Installing for package locking

  • Verify that the environment is compatible with package-lock.requires-python; if it isn’t an error MUST be raised.
  • If no way to install a required package is found, an error MUST be raised.
Example workflow
  • Verify that the environment is compatible with package-lock.requires-python; if it isn’t an error MUST be raised.
  • Iterate through each entry in [packages]].
  • For each entry, if there’s a packages.marker key, evaluate the expression.
    • If the expression is false, then move on.
    • Otherwise the package entry must be installed somehow.
  • Iterate through the files listed in [[packages.files]], looking for the “best” file to install.
  • If no file is found, check for [packages.vcs].
  • It no VCS is found, check for packages.directory.
  • If no match is found, an error MUST be raised.
  • Find and verify the selected files and/or VCS entries based on their hash or commit ID as appropriate.
  • If the match is a source distribution or VCS and [[packages.build-requires]] is provided, repeat the above as appropriate to build the package.
  • Install the selected files.

Backwards Compatibility

Because there is no preexisting lock file format, there are no explicit backwards-compatibility concerns in terms of Python packaging standards.
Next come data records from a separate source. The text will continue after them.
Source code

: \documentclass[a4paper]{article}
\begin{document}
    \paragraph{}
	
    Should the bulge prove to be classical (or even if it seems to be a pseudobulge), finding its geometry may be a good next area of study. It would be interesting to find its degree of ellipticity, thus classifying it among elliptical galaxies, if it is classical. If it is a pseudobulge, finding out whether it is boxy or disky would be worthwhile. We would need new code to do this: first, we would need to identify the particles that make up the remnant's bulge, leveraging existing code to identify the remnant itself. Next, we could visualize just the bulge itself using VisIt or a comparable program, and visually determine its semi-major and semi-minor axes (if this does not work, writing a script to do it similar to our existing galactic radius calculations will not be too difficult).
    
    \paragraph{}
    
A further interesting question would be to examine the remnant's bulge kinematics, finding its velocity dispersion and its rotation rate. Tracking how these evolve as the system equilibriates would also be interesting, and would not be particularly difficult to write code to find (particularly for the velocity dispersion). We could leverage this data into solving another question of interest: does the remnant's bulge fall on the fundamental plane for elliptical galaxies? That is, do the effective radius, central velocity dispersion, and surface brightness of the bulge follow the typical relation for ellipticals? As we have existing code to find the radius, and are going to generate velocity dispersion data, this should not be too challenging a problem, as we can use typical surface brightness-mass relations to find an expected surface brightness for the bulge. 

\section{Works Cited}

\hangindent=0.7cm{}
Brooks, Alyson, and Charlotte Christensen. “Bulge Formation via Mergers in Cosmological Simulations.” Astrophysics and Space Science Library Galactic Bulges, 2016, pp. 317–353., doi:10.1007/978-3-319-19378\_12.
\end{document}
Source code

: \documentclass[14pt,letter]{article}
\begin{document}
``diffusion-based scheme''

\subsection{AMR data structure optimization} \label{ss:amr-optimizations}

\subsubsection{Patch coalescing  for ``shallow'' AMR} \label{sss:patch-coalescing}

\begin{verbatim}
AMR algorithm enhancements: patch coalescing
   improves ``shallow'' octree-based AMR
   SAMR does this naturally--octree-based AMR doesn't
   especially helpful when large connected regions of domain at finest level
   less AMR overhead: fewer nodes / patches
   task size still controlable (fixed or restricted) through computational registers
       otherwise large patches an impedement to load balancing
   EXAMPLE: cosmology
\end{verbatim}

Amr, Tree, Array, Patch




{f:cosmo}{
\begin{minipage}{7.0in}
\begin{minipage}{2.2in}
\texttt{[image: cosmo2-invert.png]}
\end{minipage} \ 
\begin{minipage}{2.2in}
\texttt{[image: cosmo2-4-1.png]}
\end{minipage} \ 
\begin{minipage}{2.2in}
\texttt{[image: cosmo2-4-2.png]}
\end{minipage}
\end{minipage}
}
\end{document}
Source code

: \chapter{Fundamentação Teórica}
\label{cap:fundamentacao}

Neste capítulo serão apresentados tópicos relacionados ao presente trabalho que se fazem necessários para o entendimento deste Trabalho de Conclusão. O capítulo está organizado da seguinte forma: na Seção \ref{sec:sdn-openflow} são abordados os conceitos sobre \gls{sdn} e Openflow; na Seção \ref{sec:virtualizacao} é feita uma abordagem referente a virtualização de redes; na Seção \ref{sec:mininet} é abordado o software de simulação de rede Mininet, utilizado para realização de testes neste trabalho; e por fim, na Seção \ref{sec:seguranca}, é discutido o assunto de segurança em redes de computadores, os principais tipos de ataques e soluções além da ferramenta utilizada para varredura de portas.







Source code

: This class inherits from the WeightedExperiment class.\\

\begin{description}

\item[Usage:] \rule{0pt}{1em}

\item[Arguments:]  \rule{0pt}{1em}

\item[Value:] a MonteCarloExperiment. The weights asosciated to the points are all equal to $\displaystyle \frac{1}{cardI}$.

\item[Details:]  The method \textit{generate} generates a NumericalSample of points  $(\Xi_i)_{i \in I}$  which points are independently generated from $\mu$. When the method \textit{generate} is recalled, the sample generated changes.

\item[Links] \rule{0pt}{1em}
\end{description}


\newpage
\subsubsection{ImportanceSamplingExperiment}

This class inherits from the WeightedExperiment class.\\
As for packaging tools themselves, that will be a per-tool decision. For tools that don’t document their lock file format, they could choose to simply start using the format internally and then transition to saving their lock files with a name supported by this PEP. For tools with a preexisting, documented format, they could provide an option to choose which format to emit.

Security Implications

The hope is that by standardizing on a lock file format that starts from a security-first posture it will help make overall packaging installation safer. However, this PEP does not solve all potential security concerns.

One potential concern is tampering with a lock file. If a lock file is not kept in source control and properly audited, a bad actor could change the file in nefarious ways (e.g. point to a malware version of a package). Tampering could also occur in transit to e.g. a cloud provider who will perform an installation on the user’s behalf. Both could be mitigated by signing the lock file either within the file in a [tool] entry or via a side channel external to the lock file itself.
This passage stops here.